Now they are teens, juveniles. They grow and grow in this feeding zone, along the coast, into the brackish waters of the tidelands. They live in the Spartina grass. They go at it for food in the bayous.

The ocean delivers them the geochemical signals to make the final push of their lives as adult shrimp returned back to the open ocean. That next to last stage, in the benthic zone of a few hundred feet down, is when they get that final growth spurt, putting on the weight. When the water warms, they do the quickening – rising up, spawning, charging the surface with trillion of eggs.

Marc’s going to be in that surreal magic realism, and the work of finding how those natural gas, oil and petrochemical industries have worked the past 100 years to do the damage of the tidelands will be the undertow to the story. People have made their livings off of shipping, manufacturing, hard work and hydrocarbon processing, as well as the wonky stuff tied to this industry which over time has become the quintessential character wanton of greed and more oil capture in the movie, “There Will Be Blood.” It’s an industry that has plagued not only this neck of the woods, but in countless countries, from Iraq to Nigeria.

Marc probably will have very little need to mess with that history while he’s down with the bayou.
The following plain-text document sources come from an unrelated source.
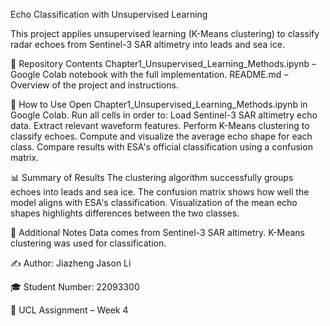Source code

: Echo Classification with Unsupervised Learning

This project applies unsupervised learning (K-Means clustering) to classify radar echoes from Sentinel-3 SAR altimetry into leads and sea ice.

📂 Repository Contents
Chapter1_Unsupervised_Learning_Methods.ipynb – Google Colab notebook with the full implementation.
README.md – Overview of the project and instructions.

🚀 How to Use
Open Chapter1_Unsupervised_Learning_Methods.ipynb in Google Colab.
Run all cells in order to:
Load Sentinel-3 SAR altimetry echo data.
Extract relevant waveform features.
Perform K-Means clustering to classify echoes.
Compute and visualize the average echo shape for each class.
Compare results with ESA's official classification using a confusion matrix.

📊 Summary of Results
The clustering algorithm successfully groups echoes into leads and sea ice.
The confusion matrix shows how well the model aligns with ESA's classification.
Visualization of the mean echo shapes highlights differences between the two classes.

📌 Additional Notes
Data comes from Sentinel-3 SAR altimetry.
K-Means clustering was used for classification.

✍️ Author: Jiazheng Jason Li

🎓 Student Number: 22093300

📖 UCL Assignment – Week 4

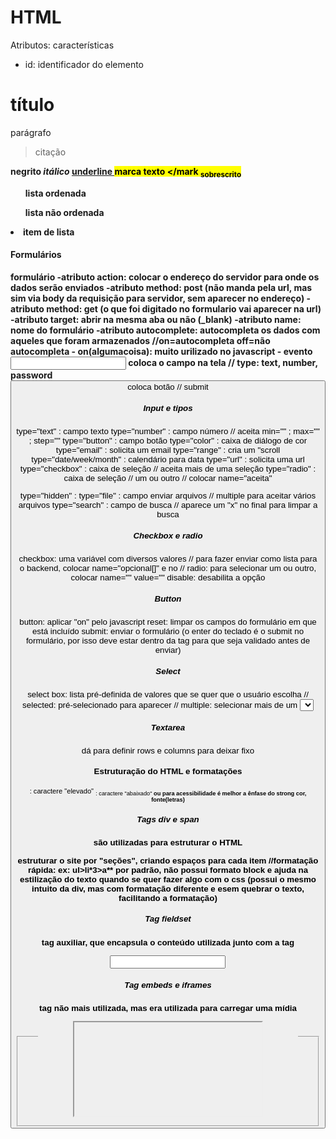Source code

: # HTML

Atributos: características

- id: identificador do elemento

<h1> título </h1>
<p> parágrafo <p>
<blockquote> citação </blockquote>

<strong> negrito </n>
<i> itálico </i>
<u> underline </u>
<mark> marca texto </mark
<sub> sobrescrito </sub>
<ol> lista ordenada </ol>
<ul> lista não ordenada </ul>
<li> item de lista </li>

#### Formulários

<form> formulário
-atributo action: colocar o endereço do servidor para onde os dados serão enviados
-atributo method: post (não manda pela url, mas sim via body da requisição para servidor, sem aparecer no endereço)
-atributo method: get (o que foi digitado no formulario vai aparecer na url)
-atributo target: abrir na mesma aba ou não (_blank)
-atributo name: nome do formulário
-atributo autocomplete: autocompleta os dados com aqueles que foram armazenados //on=autocompleta off=não autocompleta
- on(algumacoisa): muito urilizado no javascript - evento
<input> coloca o campo na tela // type: text, number, password
<button> coloca botão // submit


##### Input e tipos


type="text" : campo texto
type="number" : campo número // aceita min="" ; max="" ; step=""
type="button" : campo botão
type="color" : caixa de diálogo de cor
type="email" : solicita um email
type="range" : cria um "scroll
type="date/week/month" : calendário para data
type="url" : solicita uma url
type="checkbox" : caixa de seleção // aceita mais de uma seleção
type="radio" : caixa de seleção // um ou outro // colocar name="aceita"

type="hidden" :
type="file" : campo enviar arquivos // multiple para aceitar vários arquivos
type="search" : campo de busca // aparece um "x" no final para limpar a busca


##### Checkbox e radio

checkbox: uma variável com diversos valores // para fazer enviar como lista para o backend, colocar name="opcional[]" e no <form method="post"> //
radio: para selecionar um ou outro, colocar name="" value=""
disable: desabilita a opção


##### Button

button: aplicar "on" pelo javascript
reset: limpar os campos do formulário em que está incluído
submit: enviar o formulário (o enter do teclado é o submit no formulário, por isso deve estar dentro da tag <form> para que seja validado antes de enviar)


##### Select

select box: lista pré-definida de valores que se quer que o usuário escolha // selected: pré-selecionado para aparecer // multiple: selecionar mais de um
<select name="role">
    <option value="">
    <option value="">
    <option value="">
    <option value="">



##### Textarea

dá para definir rows e columns para deixar fixo



#### Estruturação do HTML e formatações

<sup>: caractere "elevado"
<sub>: caractere "abaixado"
<strong> ou <b> para acessibilidade é melhor a ênfase do strong
<fonte color="" face=""> cor, fonte(letras) 


##### Tags div e span

são utilizadas para estruturar o HTML

<div> estruturar o site por "seções", criando espaços para cada item //formatação rápida: ex: ul>li*3>a**
<span> por padrão, não possui formato block e ajuda na estilização do texto quando se quer fazer algo com o css (possui o mesmo intuito da div, mas com formatação diferente e esem quebrar o texto, facilitando a formatação)



##### Tag fieldset

tag auxiliar, que encapsula o conteúdo
utilizada junto com a tag <legend>

<fieldset>
    <legend>
        <div>
            <label> <input>


##### Tag embeds e iframes

<embed> tag não mais utilizada, mas era utilizada para carregar uma mídia
<iframe> tag que coloca um site dentro de outro site, mantendo atualizado... além de mídias como o <emded>, carrega videos e outros sites tbm


#### Mídias


##### Imagem
<img src=""> aceita formatos:
- gif
- png (melhor que jpg, e é possível conseguir transparência - utilizar em caso de logotipo)
- jpg (perde muito em resolução e outros - utilizar em galeria de imagem)
- svg (vetorial, pegando as coordenadas da imagem - melhor, mas limitado - consegue dimensionar a img sem perder a resolução)

<svg> melhor do que a tag img no caso do arquivo svg


###### Atributos

title="" define o título da imagem para o usuário quando passar o mouse por cima
alt="" bom para a acessibilidade, definindo uma "tradução da imagem" ou descrição 


##### Áudio

evolução da embed, sendo exclusivo pra som

<audio src=""> aceita formatos:
- mp3

###### Atributos
autoplay
controls


##### Vídeo

<video src=""> aceita formatos:
- mp4
- webm

##### Track

auxiliar da tag <video>, sendo a legenda

<track src=""> aceita formatos:
- mp3

###### Atributos
kind=""

    -captions
    -chapters
    -descriptions
    -subtitles

srclang="" língua falada
    uso do defaut, que seria uma escolha de padrão assim que o video começar



#### Tabelas

<table cellspacing="espaçamento entre células - já vem por padrão (eliminar caso for editar no css)" cellpadding="espaçamento entre borda e conteúdo" summary="descrição do assunto da tabela">
    <tr>
        <td></td> -----> <th></th>
        <td></td> -----> <th></th>
    </tr> // cada conjunto deste é uma linha da tabela e cada td é uma coluna
    <tr>
        <td></td>
        <td></td>
    </tr>


Tabelas devem ter o nome mais curto possível, e no atributo title coloca-se a descrição, ficando assim melhor para visualizar
tbody, thead e tfoot mesmo quando fora de ordem no doc html, ficam ordenados na página sequencialmente

##### tr
linha da tabela que comportam os td's
comporta o id="number" para achar uma linha específica



##### td
coluna da tabela dentro do tr


##### th
no lugar do td, define que é o cabeçalho da tabela

##### tbody
corpo da tabela - "td"

##### thead
cabeça da tabela - "th"


##### tfoot
rodapé da tabela - "último td"

##### caption
descrição da tabela - nome da tabela
diferente do summary, que não aparece para o usuário final, mas é lido através de um programa de acessibilidade - é tbm uma descrição do resumo dos dados da tabela, não só o nome da tabela


#### Estilização da Tabela no CSS

table { border, background-color, color, border}


no css: table tr:nth-child(even) {estilização, zebrado}
no css: table tr:nth-hover(even) {estilização, linha fica de outra cor quando o mouse está por cima}
box shadow generator

mesclagem de células: colspan="" ou rowspan="" (coluna ou linha)
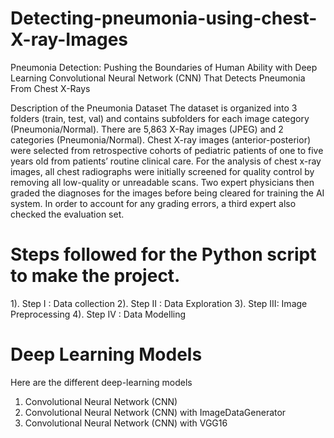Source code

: # Detecting-pneumonia-using-chest-X-ray-Images
Pneumonia Detection: Pushing the Boundaries of Human Ability with Deep Learning
Convolutional Neural Network (CNN) That Detects Pneumonia From Chest X-Rays

Description of the Pneumonia Dataset
The dataset is organized into 3 folders (train, test, val) and contains subfolders for each image category (Pneumonia/Normal). There are 5,863 X-Ray images (JPEG) and 2 categories (Pneumonia/Normal). Chest X-ray images (anterior-posterior) were selected from retrospective cohorts of pediatric patients of one to five years old from patients’ routine clinical care. For the analysis of chest x-ray images, all chest radiographs were initially screened for quality control by removing all low-quality or unreadable scans. Two expert physicians then graded the diagnoses for the images before being cleared for training the AI system. In order to account for any grading errors, a third expert also checked the evaluation set.

# Steps followed for the Python script to make the project.

1). Step I  : Data collection
2). Step II : Data Exploration
3). Step III: Image Preprocessing
4). Step IV : Data Modelling

# Deep Learning Models
Here are the different deep-learning models 

1. Convolutional Neural Network (CNN)
2. Convolutional Neural Network (CNN) with ImageDataGenerator
3. Convolutional Neural Network (CNN) with VGG16


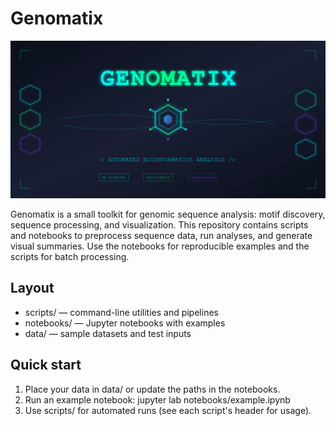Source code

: # Genomatix

![Cover photo](genomatix.gif)

Genomatix is a small toolkit for genomic sequence analysis: motif discovery, sequence processing, and visualization. This repository contains scripts and notebooks to preprocess sequence data, run analyses, and generate visual summaries. Use the notebooks for reproducible examples and the scripts for batch processing.

## Layout
- scripts/ — command-line utilities and pipelines
- notebooks/ — Jupyter notebooks with examples
- data/ — sample datasets and test inputs

## Quick start
1. Place your data in data/ or update the paths in the notebooks.
2. Run an example notebook: jupyter lab notebooks/example.ipynb
3. Use scripts/ for automated runs (see each script's header for usage).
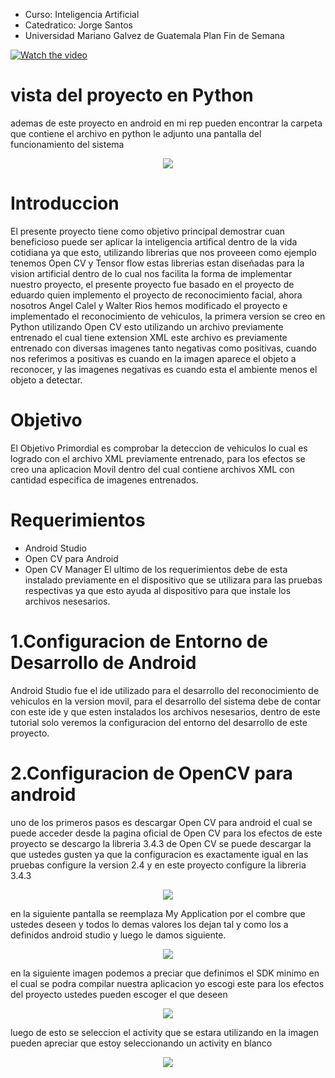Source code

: - Curso: Inteligencia Artificial
- Catedratico: Jorge Santos
- Universidad Mariano Galvez de Guatemala 
Plan Fin de Semana


[![Watch the video](https://raw.github.com/GabLeRoux/WebMole/master/ressources/WebMole_Youtube_Video.png)](https://youtu.be/uZDgm-PeL2U)

# vista del proyecto en Python
ademas de este proyecto en android en mi rep pueden encontrar la carpeta que contiene el archivo en python le adjunto una pantalla del funcionamiento del sistema 
<p align="center">
<img src="https://github.com/acalel/imagenes/blob/master/producto%20final.png" />
 </p>


# Introduccion

El presente proyecto tiene como objetivo principal demostrar cuan beneficioso puede ser aplicar la inteligencia artifical dentro de la vida cotidiana ya que esto, utilizando librerias que nos proveeen como ejemplo tenemos Open CV y Tensor flow estas librerias estan diseñadas para la vision artificial dentro de lo cual nos facilita la forma de implementar nuestro proyecto, el presente proyecto fue basado en el proyecto de eduardo quien implemento el proyecto de reconocimiento facial, ahora nosotros Angel Calel y Walter Rios hemos modificado el proyecto e implementado el reconocimiento de vehiculos, la primera version se creo en Python utilizando Open CV esto utilizando un archivo previamente entrenado el cual tiene extension XML este archivo es previamente entrenado con diversas imagenes tanto negativas como positivas, cuando nos referimos a positivas es cuando en la imagen aparece el objeto a reconocer, y las imagenes negativas es cuando esta el ambiente menos el objeto a detectar.


# Objetivo
El Objetivo Primordial es comprobar la deteccion de vehiculos lo cual es logrado con el archivo XML previamente entrenado, para los efectos se creo una aplicacion Movil dentro del cual contiene archivos XML con cantidad especifica de imagenes entrenados.

Requerimientos
===
- Android Studio
- Open CV para Android
- Open CV Manager 
El ultimo de los requerimientos debe de esta instalado previamente en el dispositivo que se utilizara para las pruebas respectivas ya que esto ayuda al dispositivo para que instale los archivos nesesarios.

1.Configuracion de Entorno de Desarrollo de Android 
=================================================
Android Studio fue el ide utilizado para el desarrollo del reconocimiento de vehiculos en la version movil, para el desarrollo del sistema debe de contar con este ide y que esten instalados los archivos nesesarios, dentro de este tutorial solo veremos la configuracion del entorno del desarrollo de este proyecto.

2.Configuracion de OpenCV para android
=====================================
uno de los primeros pasos es descargar Open CV para android el cual se puede acceder desde la pagina oficial de Open CV para los efectos de este proyecto se descargo la libreria 3.4.3 de Open CV se puede descargar la que ustedes gusten ya que la configuracion es exactamente igual en las pruebas configure la version 2.4 y en este proyecto configure la libreria 3.4.3 

<p align="center">
<img src="https://github.com/acalel/imagenes/blob/master/inicio.jpg" />
 </p>
 
 en la siguiente pantalla se reemplaza My Application por el combre que ustedes deseen y todos lo demas valores los dejan tal y como los a definidos android studio y luego le damos siguiente.
 
 <p align="center">
<img src="https://github.com/acalel/imagenes/blob/master/creaccion.jpg" />
 </p>
 
 en la siguiente imagen podemos a preciar que definimos el SDK minimo en el cual se podra compilar nuestra aplicacion yo escogi este para los efectos del proyecto ustedes pueden escoger el que deseen
 
  <p align="center">
<img src="https://github.com/acalel/imagenes/blob/master/SDK.jpg" />
 </p>
 
 luego de esto se seleccion el activity que se estara utilizando en la imagen pueden apreciar que estoy seleccionando un activity en blanco
 
  <p align="center">
<img src="https://github.com/acalel/imagenes/blob/master/activity.jpg" />
 </p>
 
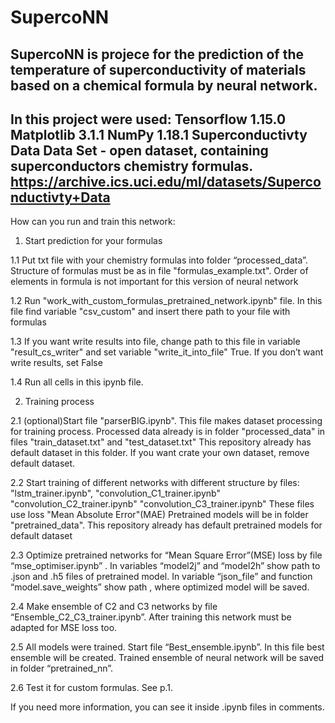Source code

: # SupercoNN
SupercoNN is projecе for the prediction of the temperature of superconductivity of materials based on a chemical formula by neural network.
--------------------------------------------
In this project were used:
Tensorflow 1.15.0
Matplotlib 3.1.1
NumPy 1.18.1
Superconductivty Data Data Set - open dataset, containing superconductors chemistry formulas. https://archive.ics.uci.edu/ml/datasets/Superconductivty+Data
--------------------------------------------
How can you run and train this network:
1. Start prediction for your formulas

1.1 Put txt file with your chemistry formulas into folder “processed_data”. Structure of formulas must be as in file "formulas_example.txt". Order of elements in formula is not important for this version of neural network

1.2 Run "work_with_custom_formulas_pretrained_network.ipynb" file. In this file find variable "csv_custom" and insert there path to your file with formulas

1.3 If you want write results into file, change path to this file in variable "result_cs_writer" and set variable "write_it_into_file" True.  If you don’t want write results, set False

1.4 Run all cells in this ipynb file. 

2. Training process

2.1 (optional)Start file "parserBIG.ipynb". 
This file makes dataset processing for training process.
Processed data already is in folder "processed_data" in files "train_dataset.txt" and "test_dataset.txt"
This repository already has default dataset in this folder. If you want crate your own dataset, remove default dataset.

2.2 Start training of different networks with different structure by files: 
"lstm_trainer.ipynb",
"convolution_C1_trainer.ipynb" 
"convolution_C2_trainer.ipynb" 
"convolution_C3_trainer.ipynb" 
These files use loss "Mean Absolute Error"(MAE)
Pretrained models will be in folder "pretrained_data". 
This repository already has default pretrained models for default dataset 

2.3 Optimize pretrained networks for “Mean Square Error”(MSE) loss by file “mse_optimiser.ipynb” . In variables “model2j” and “model2h” show path to .json and .h5 files of pretrained model. In variable “json_file” and function “model.save_weights” show path , where optimized model will be saved.

2.4 Make ensemble of C2 and C3 networks by file “Ensemble_C2_C3_trainer.ipynb”. After training this network must be adapted for  MSE loss too.

2.5 All models were trained. Start file “Best_ensemble.ipynb”. In this file best ensemble will be created. Trained ensemble of neural network will be saved in folder “pretrained_nn”.

2.6 Test it for custom formulas. See p.1.

If you need more information, you can see it inside .ipynb files in comments. 
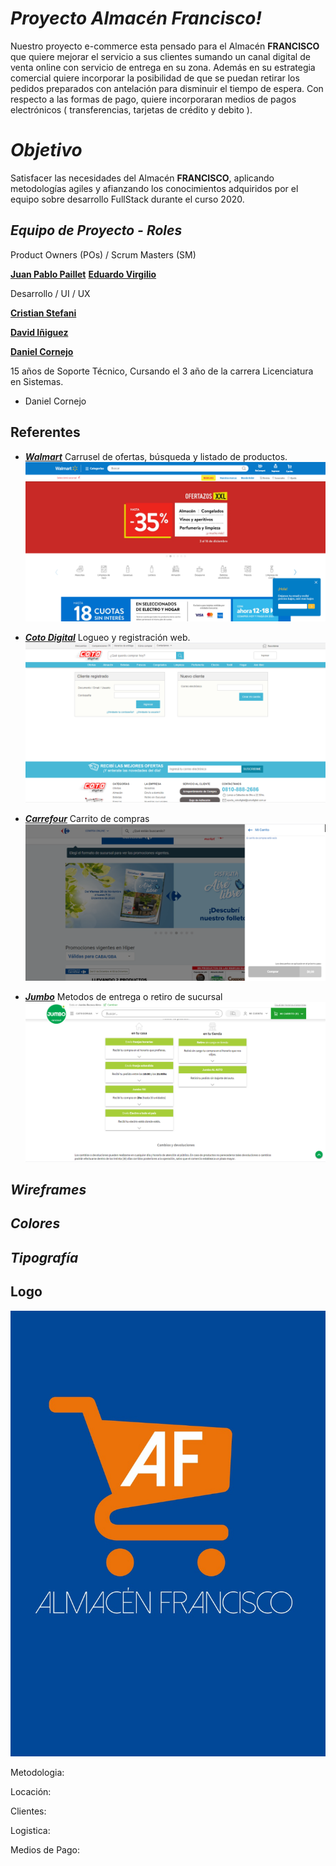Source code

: # *Proyecto Almacén Francisco!*

Nuestro proyecto e-commerce esta pensado para el Almacén  **FRANCISCO** que quiere mejorar el servicio a sus clientes sumando un canal digital de venta online con servicio de entrega en su zona. Además en su estrategia comercial quiere incorporar la posibilidad de que se puedan retirar los pedidos preparados con antelación para disminuir el tiempo de espera. Con respecto a las formas de pago, quiere incorporaran medios de pagos electrónicos ( transferencias, tarjetas de crédito y debito ).

# *Objetivo*

Satisfacer las necesidades del Almacén **FRANCISCO**, aplicando metodologías agiles y afianzando los conocimientos adquiridos por el equipo sobre desarrollo FullStack durante el curso 2020.

## *Equipo de Proyecto - Roles*

Product Owners (POs) / Scrum Masters (SM)

[**Juan Pablo Paillet**](https://www.linkedin.com/in/pailletjp/ "Juan Pablo Paillet")
[**Eduardo Virgilio**](https://www.linkedin.com/in/eduardomiguelvirgilio/ "Eduardo Virgilio")

Desarrollo / UI / UX

[**Cristian Stefani**](https://github.com/dcornejofmq/grupo_3_almacenFrancisco/blob/master/CristianStefani.md "Cristian Stefani")

[**David Iñiguez**](https://github.com/dcornejofmq/grupo_3_almacenFrancisco/blob/master/DavidIniguez.md "David Iñiguez")

[**Daniel Cornejo**](https://github.com/dcornejofmq/grupo_3_almacenFrancisco/blob/master/DanielCornejo.md "Daniel Cornejo")

15 años de Soporte Técnico, Cursando el 3 año de la carrera Licenciatura en Sistemas.
* Daniel Cornejo

## Referentes
- [___Walmart___](https://www.walmart.com.ar/)
Carrusel de ofertas, búsqueda y listado de productos.
![Vista](/Imagenes/Walmart.PNG)

- [___Coto Digital___](https://www.cotodigital3.com.ar/sitios/cdigi?DPSLogout=true)
Logueo y registración web.
![Vista](/Imagenes/Coto.PNG)
- [___Carrefour___](https://www.carrefour.com.ar/)
Carrito de compras
![Vista](/Imagenes/Carrefour.PNG)
-  [___Jumbo___](https://www.jumbo.com.ar/)
Metodos de entrega o retiro de sucursal
![Vista](/Imagenes/Jumbo.PNG)
## *Wireframes*


## *Colores*



## *Tipografía*

## Logo

![Vista](/Imagenes/Logo.jpeg)




Metodologia:



Locación:

Clientes:

Logistica: 

Medios de Pago:

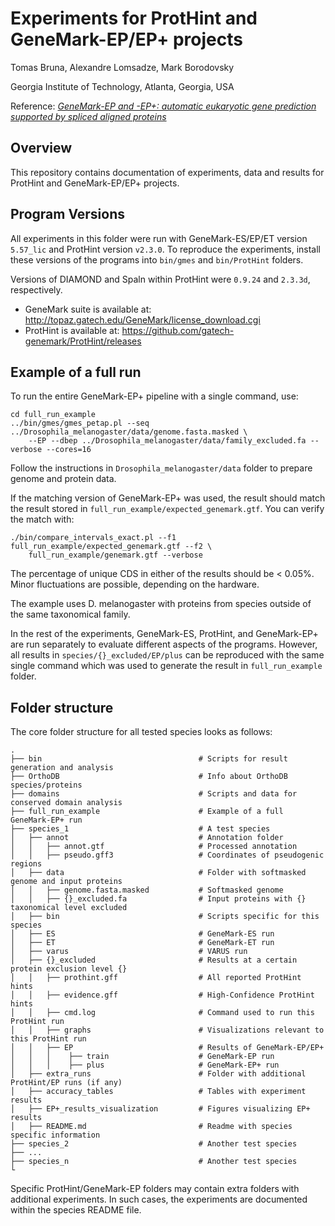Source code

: # Experiments for ProtHint and GeneMark-EP/EP+ projects

Tomas Bruna, Alexandre Lomsadze, Mark Borodovsky

Georgia Institute of Technology, Atlanta, Georgia, USA

Reference: [_GeneMark-EP and -EP+: automatic eukaryotic gene prediction supported by spliced aligned proteins_](https://www.biorxiv.org/content/10.1101/2019.12.31.891218v1)


## Overview

This repository contains documentation of experiments, data and results for
ProtHint and GeneMark-EP/EP+ projects.

## Program Versions

All experiments in this folder were run with GeneMark-ES/EP/ET version `5.57_lic` and ProtHint version
`v2.3.0`. To reproduce the experiments, install these versions of the programs into
`bin/gmes` and `bin/ProtHint` folders.

Versions of DIAMOND and Spaln within ProtHint were `0.9.24` and `2.3.3d`, respectively.

* GeneMark suite is available at: http://topaz.gatech.edu/GeneMark/license_download.cgi
* ProtHint is available at: https://github.com/gatech-genemark/ProtHint/releases

## Example of a full run

To run the entire GeneMark-EP+ pipeline with a single command, use:

    cd full_run_example
    ../bin/gmes/gmes_petap.pl --seq ../Drosophila_melanogaster/data/genome.fasta.masked \
        --EP --dbep ../Drosophila_melanogaster/data/family_excluded.fa --verbose --cores=16
        
Follow the instructions in `Drosophila_melanogaster/data` folder to prepare genome and protein data.

If the matching version of GeneMark-EP+ was used, the result should match the result
stored in `full_run_example/expected_genemark.gtf`. You can verify the match with:

    ./bin/compare_intervals_exact.pl --f1 full_run_example/expected_genemark.gtf --f2 \
        full_run_example/genemark.gtf --verbose

The percentage of unique CDS in either of the results should be < 0.05%. Minor fluctuations are
possible, depending on the hardware.

The example uses D. melanogaster with proteins from species outside of the same
taxonomical family.

In the rest of the experiments, GeneMark-ES, ProtHint, and GeneMark-EP+ are run separately
to evaluate different aspects of the programs. However, all results in
`species/{}_excluded/EP/plus` can be reproduced with the same single command which was
used to generate the result in `full_run_example` folder.

## Folder structure

The core folder structure for all tested species looks as follows:

    .
    ├── bin                                   # Scripts for result generation and analysis
    ├── OrthoDB                               # Info about OrthoDB species/proteins
    ├── domains                               # Scripts and data for conserved domain analysis
    ├── full_run_example                      # Example of a full GeneMark-EP+ run
    ├── species_1                             # A test species
    │   ├── annot                             # Annotation folder
    │   │   ├── annot.gtf                     # Processed annotation
    │   │   ├── pseudo.gff3                   # Coordinates of pseudogenic regions
    │   ├── data                              # Folder with softmasked genome and input proteins
    │   │   ├── genome.fasta.masked           # Softmasked genome
    │   │   ├── {}_excluded.fa                # Input proteins with {} taxonomical level excluded
    │   ├── bin                               # Scripts specific for this species
    │   ├── ES                                # GeneMark-ES run
    │   ├── ET                                # GeneMark-ET run
    │   ├── varus                             # VARUS run
    │   ├── {}_excluded                       # Results at a certain protein exclusion level {}
    │   │   ├── prothint.gff                  # All reported ProtHint hints
    │   │   ├── evidence.gff                  # High-Confidence ProtHint hints
    │   │   ├── cmd.log                       # Command used to run this ProtHint run
    │   │   ├── graphs                        # Visualizations relevant to this ProtHint run
    │   │   ├── EP                            # Results of GeneMark-EP/EP+
    │   │   │    ├── train                    # GeneMark-EP run
    │   │   │    ├── plus                     # GeneMark-EP+ run
    │   ├── extra_runs                        # Folder with additional ProtHint/EP runs (if any)
    │   ├── accuracy_tables                   # Tables with experiment results
    │   ├── EP+_results_visualization         # Figures visualizing EP+ results
    │   ├── README.md                         # Readme with species specific information
    ├── species_2                             # Another test species
    ├── ...
    ├── species_n                             # Another test species
    └


Specific ProtHint/GeneMark-EP folders may contain extra folders with
additional experiments. In such cases, the experiments are documented within
the species README file.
We’ve messed up the entire sedimentation process of those wetlands by channeling through it. We’ve locked the Mississippi and other waterways in concrete and rammed earthy dams and canals. Oaks and cypress have been killed, and so has the prairie grass. By 2002, the Gulf was seeing each year more than 24 square miles of land lost to the waves that are now coming at it because of all the barrier islands leveled and the entire swamp system surgically cut to shreds.

Marc will be our guide, our eyes and ears. We’ll want to know what the dispersants are doing to ecosystems yet to be fully studied. We want to know what the BP “suits” are doing to stymie political and citizen action.

We want to see the men, women and children of the Gulf Coast deal with this disaster. We want their stories – the kind that push every human being to make the connections to this life and their lifestyles to the disharmony of our world as we gobble up more mountains and more coast for the triplet monsters of coal, oil and natural gas.